• _Given records_:

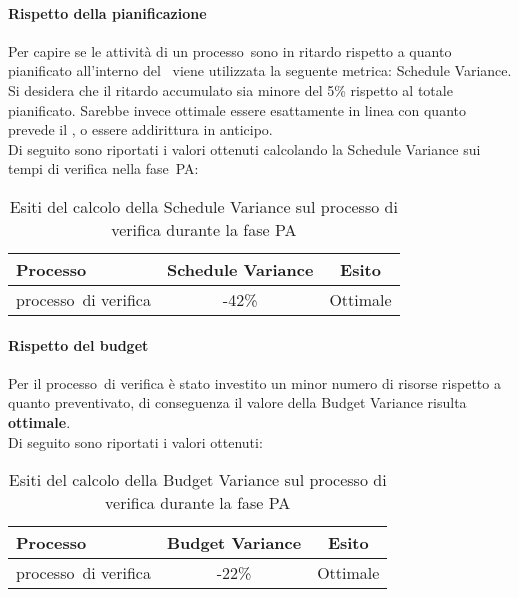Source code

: \documentclass[../PianoDiQualifica.tex]{subfiles}
\begin{document}
\begin{appendices}
			\paragraph{Rispetto della pianificazione}
			Per capire se le attività di un processo\g\ sono in ritardo rispetto a quanto pianificato all'interno del \pianodiprogetto\ viene utilizzata la seguente metrica: Schedule Variance.\\
			Si desidera che il ritardo accumulato sia minore del 5\% rispetto al totale pianificato. Sarebbe invece ottimale essere esattamente in linea con quanto prevede il \pianodiprogetto, o essere addirittura in anticipo.\\
			Di seguito sono riportati i valori ottenuti calcolando la Schedule Variance sui tempi di verifica nella fase\g\ PA:
			\begin{table}[H]
				\centering
				\begin{tabular}{l * {2}{c}}
					\toprule
					\textbf{Processo} & \textbf{Schedule Variance} & \textbf{Esito} \\
					\midrule
					processo\g\ di verifica & -42\% &  Ottimale \\
					\bottomrule
				\end{tabular}
				\caption{Esiti del calcolo della Schedule Variance sul processo di verifica durante la fase PA}
				\label{tab:esiti_schedule_variance}
			\end{table}
			
			\paragraph{Rispetto del budget}
			Per il processo\g\ di verifica è stato investito un minor numero di risorse rispetto a quanto preventivato, di conseguenza il valore della Budget Variance risulta \textbf{ottimale}.\\
			Di seguito sono riportati i valori ottenuti:
			\begin{table}[H]
				\centering
				\begin{tabular}{l * {2}{c}}
					\toprule
					\textbf{Processo} & \textbf{Budget Variance} & \textbf{Esito} \\
					\midrule
					processo\g\ di verifica & -22\% &  Ottimale \\
					\bottomrule
				\end{tabular}
				\caption{Esiti del calcolo della Budget Variance sul processo di verifica durante la fase PA}
				\label{tab:esiti_budget_variance}
			\end{table}
			

\end{appendices}
\end{document}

• _Your objective_:
Once the pictures are removed, repeat all of the data above exactly.

• _Answer to the exercise_:
Source code

: \documentclass[../PianoDiQualifica.tex]{subfiles}
\begin{document}
\begin{appendices}
			\paragraph{Rispetto della pianificazione}
			Per capire se le attività di un processo\g\ sono in ritardo rispetto a quanto pianificato all'interno del \pianodiprogetto\ viene utilizzata la seguente metrica: Schedule Variance.\\
			Si desidera che il ritardo accumulato sia minore del 5\% rispetto al totale pianificato. Sarebbe invece ottimale essere esattamente in linea con quanto prevede il \pianodiprogetto, o essere addirittura in anticipo.\\
			Di seguito sono riportati i valori ottenuti calcolando la Schedule Variance sui tempi di verifica nella fase\g\ PA:
			\begin{table}[H]
				\centering
				\begin{tabular}{l * {2}{c}}
					\toprule
					\textbf{Processo} & \textbf{Schedule Variance} & \textbf{Esito} \\
					\midrule
					processo\g\ di verifica & -42\% &  Ottimale \\
					\bottomrule
				\end{tabular}
				\caption{Esiti del calcolo della Schedule Variance sul processo di verifica durante la fase PA}
				\label{tab:esiti_schedule_variance}
			\end{table}
			
			\paragraph{Rispetto del budget}
			Per il processo\g\ di verifica è stato investito un minor numero di risorse rispetto a quanto preventivato, di conseguenza il valore della Budget Variance risulta \textbf{ottimale}.\\
			Di seguito sono riportati i valori ottenuti:
			\begin{table}[H]
				\centering
				\begin{tabular}{l * {2}{c}}
					\toprule
					\textbf{Processo} & \textbf{Budget Variance} & \textbf{Esito} \\
					\midrule
					processo\g\ di verifica & -22\% &  Ottimale \\
					\bottomrule
				\end{tabular}
				\caption{Esiti del calcolo della Budget Variance sul processo di verifica durante la fase PA}
				\label{tab:esiti_budget_variance}
			\end{table}
			

\end{appendices}
\end{document}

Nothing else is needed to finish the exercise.